June 5, 2012
by Canadian Architect
On May 25, 2012, His Excellency the Right Honourable David Johnston, Governor General of Canada, invested Bruce Kuwabara of Toronto, Ontario, as an Officer of the Order of Canada.
According to the Office of the Secretary to the Governor General, “Bruce Kuwabara has shaped our built landscape in lasting ways. A founding partner of KPMB Architects, he has earned public and critical acclaim for such projects of national significance as Canada’s National Ballet School, the Canadian Museum of Nature, the TIFF Bell Lightbox for the Toronto International Film Festival and Manitoba Hydro Place. Committed to raising the profile of Canadian architecture, he has taught at the University of Toronto and at Harvard University. He continues to act as an advocate for excellence in architecture, urbanism and sustainable design.”
Bruce Kuwabara is one of Canada’s leading architects and a recipient of the Royal Architectural Institute of Canada (RAIC) Gold Medal. Throughout his career, he has been dedicated to raising Canadian standards in architecture and urbanism by integrating design excellence and innovation, city building and sustainable design. He was the design architect for Manitoba Hydro Place in Winnipeg, the first and only large office tower in Canada to achieve LEED Platinum Certification, to winning design competitions for civic architecture including Kitchener City Hall, Richmond City Hall, the Canadian Embassy in Berlin and Vaughn City Hall.
Kuwabara is a graduate of the University of Toronto. Prior to founding Kuwabara Payne McKenna Blumberg Architects with his partners Thomas Payne, Marianne McKenna and Shirley Blumberg in 1987, he worked for two prominent architects, George Baird and then Barton Myers. He is the first chair of the Waterfront Design Review Panel for Waterfront Toronto, and a member of the board of directors of the Canadian Centre for Architecture in Montreal.
He is currently design architect for the Remai Art Gallery of Saskatchewan, the Departments of Economics and International Initiatives at Princeton University, the new Kellogg School of Management at Northwestern University, the Global Centre for Pluralism for the Aga Khan Foundation, and the Athletes’ Village for the 2015 Pan/Parapan American Games.

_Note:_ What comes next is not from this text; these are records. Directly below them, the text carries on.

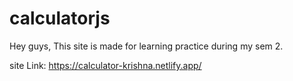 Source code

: # calculatorjs
Hey guys,
This site is made for learning practice during my sem 2.

site Link: https://calculator-krishna.netlify.app/
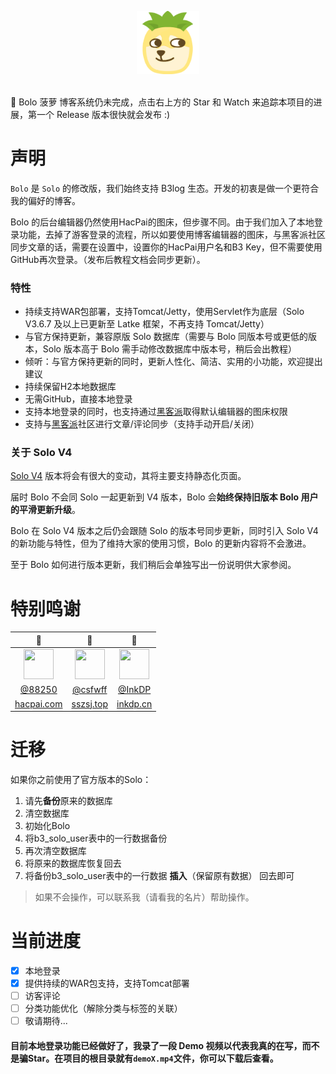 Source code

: <p align = "center">
<img alt="Bolo" src="bolo-logo.png" style="max-width:20%;">
<br><br>
</p>

:construction: Bolo 菠萝 博客系统仍未完成，点击右上方的 Star 和 Watch 来追踪本项目的进展，第一个 Release 版本很快就会发布 :)

# 声明

`Bolo` 是 `Solo` 的修改版，我们始终支持 B3log 生态。开发的初衷是做一个更符合我的偏好的博客。

Bolo 的后台编辑器仍然使用HacPai的图床，但步骤不同。由于我们加入了本地登录功能，去掉了游客登录的流程，所以如要使用博客编辑器的图床，与黑客派社区同步文章的话，需要在设置中，设置你的HacPai用户名和B3 Key，但不需要使用GitHub再次登录。（发布后教程文档会同步更新）。

### 特性

* 持续支持WAR包部署，支持Tomcat/Jetty，使用Servlet作为底层（Solo V3.6.7 及以上已更新至 Latke 框架，不再支持 Tomcat/Jetty）
* 与官方保持更新，兼容原版 Solo 数据库（需要与 Bolo 同版本号或更低的版本，Solo 版本高于 Bolo 需手动修改数据库中版本号，稍后会出教程）
* 倾听：与官方保持更新的同时，更新人性化、简洁、实用的小功能，欢迎提出建议
* 持续保留H2本地数据库
* 无需GitHub，直接本地登录
* 支持本地登录的同时，也支持通过[黑客派](https://hacpai.com)取得默认编辑器的图床权限
* 支持与[黑客派](https://hacpai.com)社区进行文章/评论同步（支持手动开启/关闭） 

### 关于 Solo V4

[Solo V4](https://hacpai.com/article/1571544590916) 版本将会有很大的变动，其将主要支持静态化页面。

届时 Bolo 不会同 Solo 一起更新到 V4 版本，Bolo 会**始终保持旧版本 Bolo 用户的平滑更新升级**。

Bolo 在 Solo V4 版本之后仍会跟随 Solo 的版本号同步更新，同时引入 Solo V4 的新功能与特性，但为了维持大家的使用习惯，Bolo 的更新内容将不会激进。

至于 Bolo 如何进行版本更新，我们稍后会单独写出一份说明供大家参阅。

# 特别鸣谢

|:construction_worker:|:construction_worker:|:construction_worker:|
|:-------------------:|:-------------------:|:-------------------:|
|<img height='48' width='48' src='https://avatars3.githubusercontent.com/u/873584?v=4'>|<img height='48' width='48' src='https://avatars0.githubusercontent.com/u/14257327?v=4'>|<img height='48' width='48' src='https://avatars1.githubusercontent.com/u/23192332?v=4'>|
|[@88250](https://github.com/88250)|[@csfwff](https://github.com/csfwff)|[@InkDP](https://github.com/InkDP)|
|[hacpai.com](https://hacpai.com)|[sszsj.top](https://sszsj.top)|[inkdp.cn](https://inkdp.cn)|

# 迁移

如果你之前使用了官方版本的Solo：

1. 请先**备份**原来的数据库
2. 清空数据库
3. 初始化Bolo
4. 将b3_solo_user表中的一行数据备份
5. 再次清空数据库
6. 将原来的数据库恢复回去
7. 将备份b3_solo_user表中的一行数据 **插入**（保留原有数据） 回去即可

> 如果不会操作，可以联系我（请看我的名片）帮助操作。

# 当前进度

- [x] 本地登录
- [x] 提供持续的WAR包支持，支持Tomcat部署
- [ ] 访客评论
- [ ] 分类功能优化（解除分类与标签的关联）
- [ ] 敬请期待...

#### 目前本地登录功能已经做好了，我录了一段 Demo 视频以代表我真的在写，而不是骗Star。在项目的根目录就有`demoX.mp4`文件，你可以下载后查看。
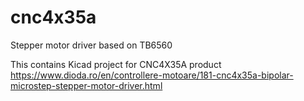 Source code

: # cnc4x35a
Stepper motor driver based on TB6560

This contains Kicad project for CNC4X35A product 
https://www.dioda.ro/en/controllere-motoare/181-cnc4x35a-bipolar-microstep-stepper-motor-driver.html

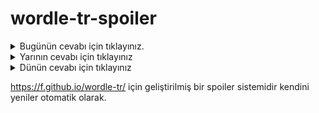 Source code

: # wordle-tr-spoiler

<details>
  <summary>Bugünün cevabı için tıklayınız.</summary>
  <br>
    <b> metan </b>
</details>

<details>
  <summary>Yarının cevabı için tıklayınız</summary>
  <br>
   <b> çizgi </b>
</details>

<details>
  <summary>Dünün cevabı için tıklayınız </summary>
  <br>
  <b> hudut </b>
</details>

https://f.github.io/wordle-tr/ için geliştirilmiş bir spoiler sistemidir kendini yeniler otomatik olarak.

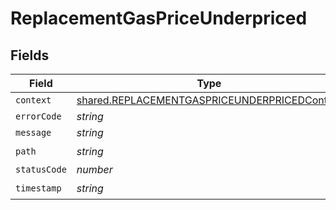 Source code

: # ReplacementGasPriceUnderpriced


## Fields

| Field                                                                                                               | Type                                                                                                                | Required                                                                                                            | Description                                                                                                         |
| ------------------------------------------------------------------------------------------------------------------- | ------------------------------------------------------------------------------------------------------------------- | ------------------------------------------------------------------------------------------------------------------- | ------------------------------------------------------------------------------------------------------------------- |
| `context`                                                                                                           | [shared.REPLACEMENTGASPRICEUNDERPRICEDContext](../../../sdk/models/shared/replacementgaspriceunderpricedcontext.md) | :heavy_minus_sign:                                                                                                  | N/A                                                                                                                 |
| `errorCode`                                                                                                         | *string*                                                                                                            | :heavy_minus_sign:                                                                                                  | N/A                                                                                                                 |
| `message`                                                                                                           | *string*                                                                                                            | :heavy_minus_sign:                                                                                                  | N/A                                                                                                                 |
| `path`                                                                                                              | *string*                                                                                                            | :heavy_check_mark:                                                                                                  | N/A                                                                                                                 |
| `statusCode`                                                                                                        | *number*                                                                                                            | :heavy_minus_sign:                                                                                                  | N/A                                                                                                                 |
| `timestamp`                                                                                                         | *string*                                                                                                            | :heavy_check_mark:                                                                                                  | N/A                                                                                                                 | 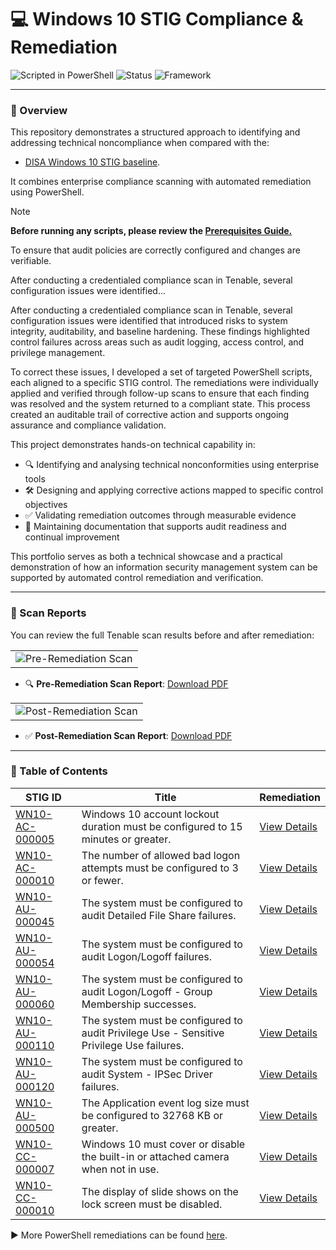 # 💻 Windows 10 STIG Compliance & Remediation

![Scripted in PowerShell](https://img.shields.io/badge/Scripted%20in-PowerShell-blue)
![Status](https://img.shields.io/badge/Status-Active-green)
![Framework](https://img.shields.io/badge/Framework-DISA%20STIGs-informational)

---

### 📖 Overview

This repository demonstrates a structured approach to identifying and addressing technical noncompliance when compared with the: 

- [DISA Windows 10 STIG baseline](https://en.wikipedia.org/wiki/Security_Technical_Implementation_Guide).
  
It combines enterprise compliance scanning with automated remediation using PowerShell.

> [!NOTE]
> **Before running any scripts, please review the [Prerequisites Guide.](https://github.com/itsrubenclarke/Windows-stig-remediation/blob/main/Prerequisites.md)** 

To ensure that audit policies are correctly configured and changes are verifiable.

After conducting a credentialed compliance scan in Tenable, several configuration issues were identified...

After conducting a credentialed compliance scan in Tenable, several configuration issues were identified that introduced risks to system integrity, auditability, and baseline hardening. These findings highlighted control failures across areas such as audit logging, access control, and privilege management.

To correct these issues, I developed a set of targeted PowerShell scripts, each aligned to a specific STIG control. The remediations were individually applied and verified through follow-up scans to ensure that each finding was resolved and the system returned to a compliant state. This process created an auditable trail of corrective action and supports ongoing assurance and compliance validation.

This project demonstrates hands-on technical capability in:

- 🔍 Identifying and analysing technical nonconformities using enterprise tools
- 🛠 Designing and applying corrective actions mapped to specific control objectives  
- ✅ Validating remediation outcomes through measurable evidence  
- 📁 Maintaining documentation that supports audit readiness and continual improvement

This portfolio serves as both a technical showcase and a practical demonstration of how an information security management system can be supported by automated control remediation and verification.

---

### 📄 Scan Reports

You can review the full Tenable scan results before and after remediation:
<table><tr><td><img src="https://github.com/user-attachments/assets/200d06be-da3e-4822-9a29-604d1bfa1cb3"  alt="Pre-Remediation Scan"></td></tr></table>


- 🔍 **Pre-Remediation Scan Report**: [Download PDF](https://github.com/user-attachments/files/20245052/Tenable-Scan-Before-Remediation.pdf)

<table><tr><td><img src="https://github.com/user-attachments/assets/2e71c008-92d3-4229-a11a-81f95d6b8adf"  alt="Post-Remediation Scan"></td></tr></table>

- ✅ **Post-Remediation Scan Report**: [Download PDF](./reports/Tenable-Scan-After-Remediation.pdf)



---

### 📘 Table of Contents

| STIG ID | Title | Remediation |
|--------|-------|------|
| [WN10-AC-000005](https://stigaview.com/products/win10/v2r8/WN10-AC-000005/) | Windows 10 account lockout duration must be configured to 15 minutes or greater. | [View Details](https://github.com/itsrubenclarke/Windows-stig-remediation/blob/main/Scripts/WN10-AC-000005.ps1) |
| [WN10-AC-000010](https://stigaview.com/products/win10/v2r8/WN10-AC-000010/) | The number of allowed bad logon attempts must be configured to 3 or fewer. | [View Details](https://github.com/itsrubenclarke/Windows-stig-remediation/blob/main/Scripts/WN10-AC-000010.ps1) |
| [WN10-AU-000045](https://stigaview.com/products/win10/v2r8/WN10-AU-000045/) | The system must be configured to audit Detailed File Share failures. | [View Details](https://github.com/itsrubenclarke/Windows-stig-remediation/blob/main/Scripts/WN10-AU-000045.ps1) |
| [WN10-AU-000054](https://stigaview.com/products/win10/v2r8/WN10-AU-000054/) | The system must be configured to audit Logon/Logoff failures. | [View Details](https://github.com/itsrubenclarke/Windows-stig-remediation/blob/main/Scripts/WN10-AU-000054.ps1) |
| [WN10-AU-000060](https://stigaview.com/products/win10/v2r8/WN10-AU-000060/) | The system must be configured to audit Logon/Logoff - Group Membership successes. | [View Details](https://github.com/itsrubenclarke/Windows-stig-remediation/blob/main/Scripts/WN10-AU-000060.ps1) |
| [WN10-AU-000110](https://stigaview.com/products/win10/v2r8/WN10-AU-000110/) | The system must be configured to audit Privilege Use - Sensitive Privilege Use failures. | [View Details](https://github.com/itsrubenclarke/Windows-stig-remediation/blob/main/Scripts/WN10-AU-000110.ps1) |
| [WN10-AU-000120](https://stigaview.com/products/win10/v2r8/WN10-AU-000120/) | The system must be configured to audit System - IPSec Driver failures. | [View Details](https://github.com/itsrubenclarke/Windows-stig-remediation/blob/main/Scripts/WN10-AU-000120.ps1) |
| [WN10-AU-000500](https://stigaview.com/products/win10/v2r8/WN10-AU-000500/) | The Application event log size must be configured to 32768 KB or greater. | [View Details](https://github.com/itsrubenclarke/Windows-stig-remediation/blob/main/Scripts/WN10-AU-000500.ps1) |
| [WN10-CC-000007](https://stigaview.com/products/win10/v2r8/WN10-CC-000007/) | Windows 10 must cover or disable the built-in or attached camera when not in use. | [View Details](https://github.com/itsrubenclarke/Windows-stig-remediation/blob/main/Scripts/WN10-CC-000007.ps1) |
| [WN10-CC-000010](https://stigaview.com/products/win10/v2r8/WN10-CC-000010/) | The display of slide shows on the lock screen must be disabled. | [View Details](https://github.com/itsrubenclarke/Windows-stig-remediation/blob/main/Scripts/WN10-CC-000010.ps1) |

▶ More PowerShell remediations can be found [here](https://github.com/itsrubenclarke/Windows-stig-remediation/tree/main/Scripts).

Born in Hamilton to Japanese-Canadian parents who were interned in Vancouver during World War II, along with 26,000 people of Japanese descent, Kuwabara has sought meaningful commissions and opportunities to contribute to the communities and institutions which shaped his experience, including the design of the Japanese Canadian Cultural Centre in Toronto and ongoing teaching and fundraising for the Daniels Faculty of Architecture, Landscape and Design at the University of Toronto.
Kuwabara says “The Order of Canada reinforces my commitment to express the unique qualities of Canada through architecture and to contribute to building an open world full of promise for future generations.”